In 2014, Silicon Valley startup Thync had sold technology enthusiasts and venture capitalists on the idea of strapping a device to your forehead that sends electric shocks to the brain. The wearable gadget garnered attention for its futuristic promises of brain stimulation, purporting to deliver an instant calming or energizing boost through a zap to the head.

But the last six months have created major headaches for the startup. Thync struggled to raise money, cut almost all of its staff and auctioned off the company’s assets to buy itself time.

Funding to U.S. startups has been in retreat since late last year, leaving many young companies without a lifeline. Hardware, in particular, is a cash-intensive business. Several startups, including fitness band maker Jawbone Inc. and smartwatch company Pebble Technology Corp., have recently reduced headcount. Valley investors, once enthusiastic to take a bet on a wacky idea that may be beyond average consumers, are not so easily won over anymore.

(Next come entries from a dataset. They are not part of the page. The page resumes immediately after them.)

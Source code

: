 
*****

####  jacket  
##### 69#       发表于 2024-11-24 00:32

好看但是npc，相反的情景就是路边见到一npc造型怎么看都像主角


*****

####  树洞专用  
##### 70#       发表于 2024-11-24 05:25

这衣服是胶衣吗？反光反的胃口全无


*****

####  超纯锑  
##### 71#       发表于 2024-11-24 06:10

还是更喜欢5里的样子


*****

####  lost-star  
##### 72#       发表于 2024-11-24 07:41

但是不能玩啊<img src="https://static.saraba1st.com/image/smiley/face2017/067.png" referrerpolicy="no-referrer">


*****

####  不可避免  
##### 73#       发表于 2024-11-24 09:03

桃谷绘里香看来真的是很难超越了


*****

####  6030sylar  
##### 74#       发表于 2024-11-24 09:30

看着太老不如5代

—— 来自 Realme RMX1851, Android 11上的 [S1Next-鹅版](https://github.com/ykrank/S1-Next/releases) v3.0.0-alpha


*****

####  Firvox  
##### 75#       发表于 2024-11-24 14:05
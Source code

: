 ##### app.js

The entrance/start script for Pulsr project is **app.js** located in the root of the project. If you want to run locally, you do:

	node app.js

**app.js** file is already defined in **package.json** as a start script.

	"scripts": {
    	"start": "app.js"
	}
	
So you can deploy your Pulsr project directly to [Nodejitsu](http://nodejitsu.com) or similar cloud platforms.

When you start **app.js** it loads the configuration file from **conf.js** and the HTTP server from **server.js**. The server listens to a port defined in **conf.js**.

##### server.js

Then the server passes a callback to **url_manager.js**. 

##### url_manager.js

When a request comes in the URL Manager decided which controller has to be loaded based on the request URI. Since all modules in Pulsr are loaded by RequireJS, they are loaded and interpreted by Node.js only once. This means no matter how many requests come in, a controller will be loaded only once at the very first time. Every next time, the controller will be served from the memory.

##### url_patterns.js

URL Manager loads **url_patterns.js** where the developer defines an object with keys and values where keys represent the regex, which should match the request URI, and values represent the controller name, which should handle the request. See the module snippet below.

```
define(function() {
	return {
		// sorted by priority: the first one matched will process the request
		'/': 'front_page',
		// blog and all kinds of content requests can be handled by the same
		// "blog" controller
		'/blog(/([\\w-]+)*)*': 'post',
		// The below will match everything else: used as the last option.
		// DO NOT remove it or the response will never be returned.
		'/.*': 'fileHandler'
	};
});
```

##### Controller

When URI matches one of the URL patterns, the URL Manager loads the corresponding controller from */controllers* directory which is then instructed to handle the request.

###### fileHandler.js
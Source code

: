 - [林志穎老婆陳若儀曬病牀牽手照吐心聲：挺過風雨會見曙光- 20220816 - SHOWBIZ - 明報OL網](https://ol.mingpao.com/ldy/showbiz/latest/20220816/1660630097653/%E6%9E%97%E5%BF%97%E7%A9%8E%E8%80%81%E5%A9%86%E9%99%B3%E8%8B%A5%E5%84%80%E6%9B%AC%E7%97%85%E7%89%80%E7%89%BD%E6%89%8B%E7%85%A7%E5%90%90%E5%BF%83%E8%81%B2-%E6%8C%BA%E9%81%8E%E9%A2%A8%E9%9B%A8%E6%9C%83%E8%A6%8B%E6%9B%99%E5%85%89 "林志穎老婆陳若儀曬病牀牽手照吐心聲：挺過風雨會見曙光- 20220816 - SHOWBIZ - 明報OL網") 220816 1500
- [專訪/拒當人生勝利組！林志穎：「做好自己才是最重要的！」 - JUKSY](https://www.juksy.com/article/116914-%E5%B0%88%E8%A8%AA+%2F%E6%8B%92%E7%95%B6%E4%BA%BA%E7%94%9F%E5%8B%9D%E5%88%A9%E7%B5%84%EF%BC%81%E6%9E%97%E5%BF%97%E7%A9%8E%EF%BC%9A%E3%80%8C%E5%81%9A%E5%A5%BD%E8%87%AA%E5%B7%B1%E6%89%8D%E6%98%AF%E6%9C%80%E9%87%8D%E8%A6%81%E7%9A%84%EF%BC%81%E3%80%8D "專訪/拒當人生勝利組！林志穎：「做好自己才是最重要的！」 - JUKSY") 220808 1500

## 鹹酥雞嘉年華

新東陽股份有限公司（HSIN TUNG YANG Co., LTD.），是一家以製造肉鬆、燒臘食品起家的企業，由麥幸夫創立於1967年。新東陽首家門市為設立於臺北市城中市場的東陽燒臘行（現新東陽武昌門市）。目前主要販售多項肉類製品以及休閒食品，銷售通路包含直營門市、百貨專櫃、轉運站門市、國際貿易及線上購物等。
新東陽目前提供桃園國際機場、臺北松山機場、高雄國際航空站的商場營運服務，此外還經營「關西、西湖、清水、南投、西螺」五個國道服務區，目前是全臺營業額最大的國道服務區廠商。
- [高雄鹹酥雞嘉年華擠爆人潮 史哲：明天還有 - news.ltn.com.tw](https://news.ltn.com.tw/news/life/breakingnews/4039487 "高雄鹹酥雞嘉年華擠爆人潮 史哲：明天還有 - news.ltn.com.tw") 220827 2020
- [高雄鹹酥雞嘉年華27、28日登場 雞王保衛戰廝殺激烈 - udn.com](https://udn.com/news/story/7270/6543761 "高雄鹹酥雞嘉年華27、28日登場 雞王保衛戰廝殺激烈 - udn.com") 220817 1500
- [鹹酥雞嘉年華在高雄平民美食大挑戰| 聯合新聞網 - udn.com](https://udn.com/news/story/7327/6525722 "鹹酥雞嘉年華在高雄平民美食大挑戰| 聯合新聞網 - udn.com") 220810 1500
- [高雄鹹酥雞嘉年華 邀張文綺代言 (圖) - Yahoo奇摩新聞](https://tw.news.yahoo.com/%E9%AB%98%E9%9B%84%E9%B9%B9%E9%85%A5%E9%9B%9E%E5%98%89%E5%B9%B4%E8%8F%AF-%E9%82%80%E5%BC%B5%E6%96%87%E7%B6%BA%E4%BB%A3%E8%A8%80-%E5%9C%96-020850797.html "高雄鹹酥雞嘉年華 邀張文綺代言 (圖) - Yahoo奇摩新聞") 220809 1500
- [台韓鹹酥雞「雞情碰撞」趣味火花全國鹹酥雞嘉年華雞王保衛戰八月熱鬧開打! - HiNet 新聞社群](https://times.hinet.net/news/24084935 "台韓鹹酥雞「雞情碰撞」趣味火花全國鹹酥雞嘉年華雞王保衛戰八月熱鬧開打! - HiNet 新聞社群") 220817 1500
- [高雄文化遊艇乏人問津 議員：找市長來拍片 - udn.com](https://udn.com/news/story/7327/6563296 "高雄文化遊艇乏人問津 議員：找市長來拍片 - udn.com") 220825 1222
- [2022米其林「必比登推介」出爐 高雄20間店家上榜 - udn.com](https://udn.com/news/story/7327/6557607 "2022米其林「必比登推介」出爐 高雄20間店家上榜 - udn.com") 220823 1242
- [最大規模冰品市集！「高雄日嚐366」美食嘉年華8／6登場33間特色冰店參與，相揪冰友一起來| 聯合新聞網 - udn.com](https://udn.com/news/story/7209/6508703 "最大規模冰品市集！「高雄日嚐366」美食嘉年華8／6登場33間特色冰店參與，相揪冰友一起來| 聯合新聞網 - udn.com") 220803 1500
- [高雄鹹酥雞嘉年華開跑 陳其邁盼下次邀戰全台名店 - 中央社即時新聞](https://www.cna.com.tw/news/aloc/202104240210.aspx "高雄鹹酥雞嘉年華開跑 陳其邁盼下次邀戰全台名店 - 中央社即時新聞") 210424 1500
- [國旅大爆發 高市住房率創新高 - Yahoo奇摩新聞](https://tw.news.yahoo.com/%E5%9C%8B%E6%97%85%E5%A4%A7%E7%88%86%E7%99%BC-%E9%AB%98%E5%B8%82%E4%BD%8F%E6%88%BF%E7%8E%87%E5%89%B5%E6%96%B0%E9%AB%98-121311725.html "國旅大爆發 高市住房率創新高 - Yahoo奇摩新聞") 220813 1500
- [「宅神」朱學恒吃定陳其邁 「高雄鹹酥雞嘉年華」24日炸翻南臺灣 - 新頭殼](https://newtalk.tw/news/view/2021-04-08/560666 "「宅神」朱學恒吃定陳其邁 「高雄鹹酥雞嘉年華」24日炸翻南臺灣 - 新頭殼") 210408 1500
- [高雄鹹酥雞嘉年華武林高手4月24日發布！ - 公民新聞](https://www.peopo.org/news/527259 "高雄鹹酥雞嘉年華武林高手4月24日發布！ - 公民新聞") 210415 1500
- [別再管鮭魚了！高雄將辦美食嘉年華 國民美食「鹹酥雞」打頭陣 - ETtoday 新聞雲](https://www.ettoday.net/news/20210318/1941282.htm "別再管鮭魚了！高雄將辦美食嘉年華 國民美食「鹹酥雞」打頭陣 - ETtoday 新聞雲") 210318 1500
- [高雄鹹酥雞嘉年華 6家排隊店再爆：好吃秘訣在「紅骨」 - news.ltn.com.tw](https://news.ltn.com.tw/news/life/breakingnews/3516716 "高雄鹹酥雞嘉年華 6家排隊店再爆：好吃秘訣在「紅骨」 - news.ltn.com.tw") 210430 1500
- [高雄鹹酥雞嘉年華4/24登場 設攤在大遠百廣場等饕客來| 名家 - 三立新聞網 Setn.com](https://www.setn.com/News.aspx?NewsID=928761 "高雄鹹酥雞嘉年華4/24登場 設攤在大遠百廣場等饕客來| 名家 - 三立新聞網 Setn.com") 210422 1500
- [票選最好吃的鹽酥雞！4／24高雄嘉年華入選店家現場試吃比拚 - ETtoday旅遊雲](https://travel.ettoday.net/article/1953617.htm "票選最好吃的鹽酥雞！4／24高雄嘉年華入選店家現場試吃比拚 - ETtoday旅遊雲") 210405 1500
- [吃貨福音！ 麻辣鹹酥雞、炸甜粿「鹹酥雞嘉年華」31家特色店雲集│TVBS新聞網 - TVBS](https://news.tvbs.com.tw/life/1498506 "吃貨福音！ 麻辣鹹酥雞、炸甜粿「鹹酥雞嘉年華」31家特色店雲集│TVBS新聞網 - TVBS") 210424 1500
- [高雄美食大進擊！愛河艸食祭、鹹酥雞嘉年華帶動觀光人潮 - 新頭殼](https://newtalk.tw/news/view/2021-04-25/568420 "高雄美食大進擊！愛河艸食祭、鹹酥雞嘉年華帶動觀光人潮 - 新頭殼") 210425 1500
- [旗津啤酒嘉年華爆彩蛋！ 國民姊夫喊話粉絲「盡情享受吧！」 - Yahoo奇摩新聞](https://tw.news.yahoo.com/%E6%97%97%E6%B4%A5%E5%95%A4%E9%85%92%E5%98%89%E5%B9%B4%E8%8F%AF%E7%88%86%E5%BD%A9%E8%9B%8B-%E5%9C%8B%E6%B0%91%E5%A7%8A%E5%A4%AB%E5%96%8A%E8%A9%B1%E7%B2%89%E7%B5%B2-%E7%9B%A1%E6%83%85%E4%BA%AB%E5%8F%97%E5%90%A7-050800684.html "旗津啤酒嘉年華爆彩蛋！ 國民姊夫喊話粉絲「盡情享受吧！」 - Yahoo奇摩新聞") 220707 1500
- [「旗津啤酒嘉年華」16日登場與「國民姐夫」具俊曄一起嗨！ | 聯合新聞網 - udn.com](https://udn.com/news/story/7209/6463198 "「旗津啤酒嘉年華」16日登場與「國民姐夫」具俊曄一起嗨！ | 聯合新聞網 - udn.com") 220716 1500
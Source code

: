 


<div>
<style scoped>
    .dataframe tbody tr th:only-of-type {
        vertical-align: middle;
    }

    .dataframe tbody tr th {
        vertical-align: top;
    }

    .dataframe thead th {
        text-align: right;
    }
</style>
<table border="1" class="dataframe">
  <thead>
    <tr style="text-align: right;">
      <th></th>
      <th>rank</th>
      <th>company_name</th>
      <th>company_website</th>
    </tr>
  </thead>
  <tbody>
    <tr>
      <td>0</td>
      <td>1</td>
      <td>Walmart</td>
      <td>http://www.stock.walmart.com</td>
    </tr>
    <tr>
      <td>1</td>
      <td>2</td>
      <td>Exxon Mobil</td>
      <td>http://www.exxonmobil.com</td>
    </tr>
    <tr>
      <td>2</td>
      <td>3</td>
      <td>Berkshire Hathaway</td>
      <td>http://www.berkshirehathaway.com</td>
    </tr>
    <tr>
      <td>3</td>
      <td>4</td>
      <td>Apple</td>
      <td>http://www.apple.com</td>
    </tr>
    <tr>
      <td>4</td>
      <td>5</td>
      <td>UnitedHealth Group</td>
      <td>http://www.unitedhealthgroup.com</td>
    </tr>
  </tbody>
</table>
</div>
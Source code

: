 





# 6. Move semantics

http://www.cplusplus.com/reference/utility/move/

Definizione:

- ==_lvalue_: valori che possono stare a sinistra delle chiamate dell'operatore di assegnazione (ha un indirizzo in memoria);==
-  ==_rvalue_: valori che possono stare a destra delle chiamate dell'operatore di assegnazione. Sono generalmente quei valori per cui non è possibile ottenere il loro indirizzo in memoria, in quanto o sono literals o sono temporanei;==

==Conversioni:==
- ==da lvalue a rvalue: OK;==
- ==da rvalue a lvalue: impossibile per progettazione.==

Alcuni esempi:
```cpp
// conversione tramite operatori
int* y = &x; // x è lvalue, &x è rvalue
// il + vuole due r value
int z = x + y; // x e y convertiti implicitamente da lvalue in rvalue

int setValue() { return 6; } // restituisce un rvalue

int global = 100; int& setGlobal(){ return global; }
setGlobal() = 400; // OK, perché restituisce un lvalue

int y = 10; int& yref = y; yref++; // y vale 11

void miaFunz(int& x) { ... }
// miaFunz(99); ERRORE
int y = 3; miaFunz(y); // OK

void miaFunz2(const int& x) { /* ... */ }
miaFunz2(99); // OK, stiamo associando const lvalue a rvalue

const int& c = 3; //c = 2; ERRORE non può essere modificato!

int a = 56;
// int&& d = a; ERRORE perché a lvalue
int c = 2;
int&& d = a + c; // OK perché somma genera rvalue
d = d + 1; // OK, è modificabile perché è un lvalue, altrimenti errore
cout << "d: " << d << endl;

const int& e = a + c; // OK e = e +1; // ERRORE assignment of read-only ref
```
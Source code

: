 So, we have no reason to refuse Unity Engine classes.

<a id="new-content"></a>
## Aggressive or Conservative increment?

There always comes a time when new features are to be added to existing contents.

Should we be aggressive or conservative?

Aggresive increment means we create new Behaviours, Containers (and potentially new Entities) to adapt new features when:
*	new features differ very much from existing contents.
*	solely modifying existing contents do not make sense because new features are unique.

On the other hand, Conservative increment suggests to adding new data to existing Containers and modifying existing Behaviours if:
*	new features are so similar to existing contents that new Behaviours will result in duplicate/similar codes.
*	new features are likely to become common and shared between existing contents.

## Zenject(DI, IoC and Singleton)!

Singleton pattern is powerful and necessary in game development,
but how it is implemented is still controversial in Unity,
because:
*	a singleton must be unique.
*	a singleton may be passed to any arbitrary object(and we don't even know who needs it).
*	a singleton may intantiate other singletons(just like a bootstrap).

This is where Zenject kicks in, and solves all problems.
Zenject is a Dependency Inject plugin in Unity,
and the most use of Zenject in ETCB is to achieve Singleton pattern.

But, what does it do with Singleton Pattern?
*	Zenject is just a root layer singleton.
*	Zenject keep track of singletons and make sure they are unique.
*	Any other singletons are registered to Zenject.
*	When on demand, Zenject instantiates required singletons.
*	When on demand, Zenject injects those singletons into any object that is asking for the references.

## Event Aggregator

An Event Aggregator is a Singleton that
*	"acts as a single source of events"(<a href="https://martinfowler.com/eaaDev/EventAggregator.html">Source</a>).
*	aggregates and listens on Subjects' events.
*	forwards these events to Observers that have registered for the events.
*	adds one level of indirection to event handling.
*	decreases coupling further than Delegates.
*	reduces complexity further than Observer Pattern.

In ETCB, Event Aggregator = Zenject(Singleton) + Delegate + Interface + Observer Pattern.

Khosla Ventures, a VC firm known for investing in out-there businesses like plant-based egg substitutes, biofuels and artificially intelligent toys, made an early investment in Thync when it led the Los Gatos, Calif., startup’s $13 million funding round in 2014. Thync, which created one of the first consumer brain-stimulation devices on the market, advertised a $199 white dongle that sticks to a person’s forehead with an accompanying strip on the back of their neck. The wearer presses a button on their phone and gets a 10- to 20-minute “vibe session.” The electric current that followed would give them quick energy or calmness, helping them perk up without coffee or sleep without drugs.

The concept drew in tech’s early adopters and quantified-self devotees, eager to try the Valley’s newest frontier-busting trend. Industry socialite Susan MacTavish Best hosted an “evening of vibes” last year at her Victorian home in San Francisco, where startup founders, executives and artists could sample Thync’s electrical pulses alongside a buffet of grilled romaine, pork-belly candy and blackberry-smash cocktails while jazz pianist ELEW performed live.

Despite the good vibes from tech insiders, Thync hit trouble when it tried to raise a new round of funding late last year. “We got ahead of the investment community,” said Isy Goldwasser, Thync’s 46-year-old co-founder and chief executive officer. “We couldn’t get a new investor to back us in the last round, so that’s what forced us to really restructure, to find a new way.”

Isy Goldwasser, founder and CEO of Thync, at the company’s headquarters.
Photographer: Ryan C. Jones/For The Washington Post via Getty Images

First came the job cuts. Over a period of about four months, Thync reduced its workforce by at least three-quarters from about 40 or 50 employees, Goldwasser said. Meanwhile, rival startup Halo Neuroscience unveiled a headset in February targeting athletes with a gizmo that sends electrical signals to the brain to improve their physical training.

By March, with a staff of about 10, Thync put all of its assets, including equipment, product inventory, and patents for its electrical and ultrasound brain-stimulation techniques, up for auction. Thync scheduled the event for April 12, according to an e-mail obtained by Bloomberg.

Jamie Tyler, who founded Thync with Goldwasser and served as chief scientific officer, was among those dismissed in March. He became a full-time professor at Arizona State University, where he had been conducting research during his spare time at Thync. Tyler said he wanted to continue his work on the science behind neuromodulation, which didn’t fit with a consumer-product company. “Working on that fringe can be a challenge that is typically better suited in an academic lab or in another entity with a different business model and longer R&D outlook,” Tyler wrote in an e-mail. He was replaced by Sumon Pal, formerly the company’s chief of vibes.

In the weeks leading up to auction, Thync was still trying to scrape together enough money to stay alive. Finally, it managed to raise new funding, led by Noosphere Ventures, a four-year-old venture capital firm. Khosla Ventures and three other previous investors also put money into the round, Goldwasser said. Thync found a partner who agreed to split the cost of the assets in exchange for rights to help sell the product in other markets. Goldwasser declined to name the company or say how much capital Thync raised.

Armed with a new pool of money, the much smaller team at Thync bought back its own assets, Goldwasser said. As part of the arrangement, all stock held by investors and employees in the original company were rendered worthless. Goldwasser personally invested in the new company. 

Goldwasser said the business is now moving forward, with plans to market the product to customers who want to reduce their intake of caffeine, alcohol, sleeping pills or other drugs. “Before, we were really marketing, ‘Calm you in minutes or energize you in minutes,'” he said. “It was really mass-market. It requires an aggressive funding strategy to make that work.”